Dwarf Fortress > DF Suggestions
Lighting and oxygen, or architectural freedom vs botanical realism
SixOfSpades:
As has obviously been mentioned before, caverns (or at least those with life) clearly have oxygen, but I just thought I'd point out that their current game implementation strongly suggests that they have oxygen without any sort of connection to the surface world. Posters trying to make cavern mechanics be more in line with real-world behavior have suggested that oxygen could get into caverns through minute cracks in the stone, or be dissolved into surface streams that then flow underground (or seep in as groundwater), and I don't blame them. But the act of breaching a cavern, which suddenly allows cavern spores to grow in all connected subterranean soil tiles, clearly implies that now there is airflow to the cavern, where previously there wasn't.
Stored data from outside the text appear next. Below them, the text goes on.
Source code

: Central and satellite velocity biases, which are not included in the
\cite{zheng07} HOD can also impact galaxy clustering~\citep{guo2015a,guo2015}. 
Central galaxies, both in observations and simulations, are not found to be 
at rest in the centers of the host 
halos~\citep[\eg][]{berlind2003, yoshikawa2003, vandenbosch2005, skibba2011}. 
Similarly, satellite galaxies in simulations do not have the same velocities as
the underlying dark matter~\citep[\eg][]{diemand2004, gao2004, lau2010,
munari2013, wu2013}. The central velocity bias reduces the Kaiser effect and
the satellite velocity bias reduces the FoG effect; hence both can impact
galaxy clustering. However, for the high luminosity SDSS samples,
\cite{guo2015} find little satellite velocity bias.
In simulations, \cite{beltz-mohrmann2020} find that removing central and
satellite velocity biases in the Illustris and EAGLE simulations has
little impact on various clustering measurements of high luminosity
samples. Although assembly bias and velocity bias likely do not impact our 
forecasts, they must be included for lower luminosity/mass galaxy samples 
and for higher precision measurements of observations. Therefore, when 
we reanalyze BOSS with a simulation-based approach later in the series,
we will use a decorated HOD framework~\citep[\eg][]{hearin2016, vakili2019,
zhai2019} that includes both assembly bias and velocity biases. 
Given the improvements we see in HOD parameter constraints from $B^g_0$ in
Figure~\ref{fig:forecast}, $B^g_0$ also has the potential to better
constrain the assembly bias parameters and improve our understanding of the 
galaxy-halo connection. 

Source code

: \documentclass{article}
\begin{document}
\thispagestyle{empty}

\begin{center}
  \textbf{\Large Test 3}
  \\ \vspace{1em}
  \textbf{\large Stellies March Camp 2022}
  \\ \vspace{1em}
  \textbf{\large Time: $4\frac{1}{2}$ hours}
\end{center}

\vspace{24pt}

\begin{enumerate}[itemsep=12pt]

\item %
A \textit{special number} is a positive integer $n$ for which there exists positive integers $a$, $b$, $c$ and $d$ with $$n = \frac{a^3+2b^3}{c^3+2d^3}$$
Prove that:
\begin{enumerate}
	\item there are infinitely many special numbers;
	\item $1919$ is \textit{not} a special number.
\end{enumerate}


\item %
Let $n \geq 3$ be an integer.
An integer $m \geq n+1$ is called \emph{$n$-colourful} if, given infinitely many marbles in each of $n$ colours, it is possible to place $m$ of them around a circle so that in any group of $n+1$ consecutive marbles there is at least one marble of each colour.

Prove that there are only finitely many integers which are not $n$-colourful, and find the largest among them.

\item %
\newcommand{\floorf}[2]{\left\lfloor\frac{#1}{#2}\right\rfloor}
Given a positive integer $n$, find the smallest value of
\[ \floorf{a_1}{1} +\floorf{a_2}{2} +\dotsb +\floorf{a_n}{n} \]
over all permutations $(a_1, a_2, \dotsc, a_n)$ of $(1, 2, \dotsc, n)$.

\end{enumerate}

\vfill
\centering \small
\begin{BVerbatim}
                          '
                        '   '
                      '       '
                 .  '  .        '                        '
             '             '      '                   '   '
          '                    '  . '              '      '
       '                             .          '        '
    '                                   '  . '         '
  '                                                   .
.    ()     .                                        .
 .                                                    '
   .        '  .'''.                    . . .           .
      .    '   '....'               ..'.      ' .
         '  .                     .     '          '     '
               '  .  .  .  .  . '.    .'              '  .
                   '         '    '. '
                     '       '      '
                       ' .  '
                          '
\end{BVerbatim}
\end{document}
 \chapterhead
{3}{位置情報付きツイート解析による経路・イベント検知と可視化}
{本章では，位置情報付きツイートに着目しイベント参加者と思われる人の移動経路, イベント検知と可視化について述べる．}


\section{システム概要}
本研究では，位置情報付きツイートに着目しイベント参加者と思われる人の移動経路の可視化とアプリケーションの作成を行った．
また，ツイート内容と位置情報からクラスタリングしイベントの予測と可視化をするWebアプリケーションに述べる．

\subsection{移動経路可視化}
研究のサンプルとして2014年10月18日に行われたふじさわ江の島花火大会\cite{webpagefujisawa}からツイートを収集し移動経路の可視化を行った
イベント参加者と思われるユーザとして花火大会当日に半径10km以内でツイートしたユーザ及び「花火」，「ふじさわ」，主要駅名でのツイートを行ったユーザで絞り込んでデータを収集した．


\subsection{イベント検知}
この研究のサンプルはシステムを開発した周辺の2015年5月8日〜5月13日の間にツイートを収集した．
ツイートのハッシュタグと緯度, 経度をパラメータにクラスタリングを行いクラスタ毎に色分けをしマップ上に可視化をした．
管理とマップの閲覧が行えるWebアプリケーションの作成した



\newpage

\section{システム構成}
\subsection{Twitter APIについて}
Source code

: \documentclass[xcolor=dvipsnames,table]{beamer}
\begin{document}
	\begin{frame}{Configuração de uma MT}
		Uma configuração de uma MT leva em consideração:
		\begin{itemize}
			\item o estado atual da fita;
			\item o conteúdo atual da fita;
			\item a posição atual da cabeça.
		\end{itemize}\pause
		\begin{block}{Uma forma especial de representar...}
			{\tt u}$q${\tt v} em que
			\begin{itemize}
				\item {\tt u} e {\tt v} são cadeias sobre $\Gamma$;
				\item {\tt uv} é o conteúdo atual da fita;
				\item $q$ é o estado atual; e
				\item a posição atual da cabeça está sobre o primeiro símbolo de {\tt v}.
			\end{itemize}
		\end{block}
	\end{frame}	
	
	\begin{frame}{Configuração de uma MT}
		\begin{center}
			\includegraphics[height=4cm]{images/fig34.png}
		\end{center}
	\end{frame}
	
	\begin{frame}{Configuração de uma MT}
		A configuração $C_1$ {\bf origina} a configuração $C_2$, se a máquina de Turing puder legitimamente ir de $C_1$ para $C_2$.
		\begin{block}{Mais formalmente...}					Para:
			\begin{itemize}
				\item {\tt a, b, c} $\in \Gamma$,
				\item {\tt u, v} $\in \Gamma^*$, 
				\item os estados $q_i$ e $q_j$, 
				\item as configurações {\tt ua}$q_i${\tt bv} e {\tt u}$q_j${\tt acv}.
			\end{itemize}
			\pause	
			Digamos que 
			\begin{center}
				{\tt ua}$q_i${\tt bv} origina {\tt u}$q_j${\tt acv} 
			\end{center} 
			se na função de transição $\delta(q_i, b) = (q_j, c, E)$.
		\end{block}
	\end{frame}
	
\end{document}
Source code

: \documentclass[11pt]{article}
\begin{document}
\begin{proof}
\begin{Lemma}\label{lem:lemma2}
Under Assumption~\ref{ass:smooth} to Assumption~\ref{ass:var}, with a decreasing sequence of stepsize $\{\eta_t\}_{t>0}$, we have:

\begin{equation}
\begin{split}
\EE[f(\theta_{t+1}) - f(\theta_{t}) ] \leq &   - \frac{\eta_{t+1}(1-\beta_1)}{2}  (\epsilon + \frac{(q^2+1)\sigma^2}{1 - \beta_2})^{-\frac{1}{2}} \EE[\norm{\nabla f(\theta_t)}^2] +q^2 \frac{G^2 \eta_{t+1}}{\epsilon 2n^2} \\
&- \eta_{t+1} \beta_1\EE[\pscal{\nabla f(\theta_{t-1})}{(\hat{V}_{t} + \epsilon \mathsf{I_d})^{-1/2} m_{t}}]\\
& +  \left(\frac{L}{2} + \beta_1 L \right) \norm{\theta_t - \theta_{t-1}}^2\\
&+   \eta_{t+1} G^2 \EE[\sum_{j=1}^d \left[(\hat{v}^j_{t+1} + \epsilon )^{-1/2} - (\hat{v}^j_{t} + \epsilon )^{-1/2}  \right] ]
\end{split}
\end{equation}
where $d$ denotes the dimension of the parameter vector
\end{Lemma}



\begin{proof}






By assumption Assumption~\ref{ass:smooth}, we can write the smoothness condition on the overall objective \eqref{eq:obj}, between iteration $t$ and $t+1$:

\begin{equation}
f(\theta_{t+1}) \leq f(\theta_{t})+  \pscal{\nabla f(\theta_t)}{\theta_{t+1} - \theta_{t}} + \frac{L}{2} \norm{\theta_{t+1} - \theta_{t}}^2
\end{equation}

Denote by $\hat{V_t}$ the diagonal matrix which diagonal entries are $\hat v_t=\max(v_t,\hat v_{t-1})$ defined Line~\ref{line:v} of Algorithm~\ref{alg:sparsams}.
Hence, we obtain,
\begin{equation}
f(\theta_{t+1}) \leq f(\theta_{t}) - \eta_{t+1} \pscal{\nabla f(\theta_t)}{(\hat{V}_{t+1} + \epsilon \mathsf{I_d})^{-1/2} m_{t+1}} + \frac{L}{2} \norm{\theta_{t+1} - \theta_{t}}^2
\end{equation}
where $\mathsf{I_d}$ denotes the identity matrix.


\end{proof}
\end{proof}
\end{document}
As part of the Innovations thread, I had a few thoughts with applications for light & ventilation.
* Bedrooms could have small vent-holes drilled, connecting the room with the hallway. They should be near the ceiling, both to exclude crawling vermin & to discourage peeping toms.
* Augers (temporary buildings giving the ability to drill small holes through multiple tiles in a straight line) could be invented, allowing these vent-holes to connect multiple parts of the fort with each other, or with the surface.
* After Bellows are a thing, some dwarf can think big and invent the Great Bellows, a powered building that fills a 3x3 room with 1 entrance & 1 exit. A huge leather sail fills one entire wall, and sweeps back & forth continuously. Leather flaps in the sail act as valves, allowing air to pass only in one direction, turning the whole room into an air pump.
* Once Windmills are developed, someone can invent their opposite: Fans. Powered large Fans could turn horizontal or vertical shafts into pressurized ducts for continuous airflow.
* Not an Innovation, but glow-worms are a thing. See also: their hunting techniques. Great for controlling airborne vermin, but impractical for 1-story areas with dwarves walking around.
* The previously-mentioned possible phosphorescent plants & fungi, available both as tree-sized "streetlights", and potted-plant "lamps" suitable for illuminating small rooms.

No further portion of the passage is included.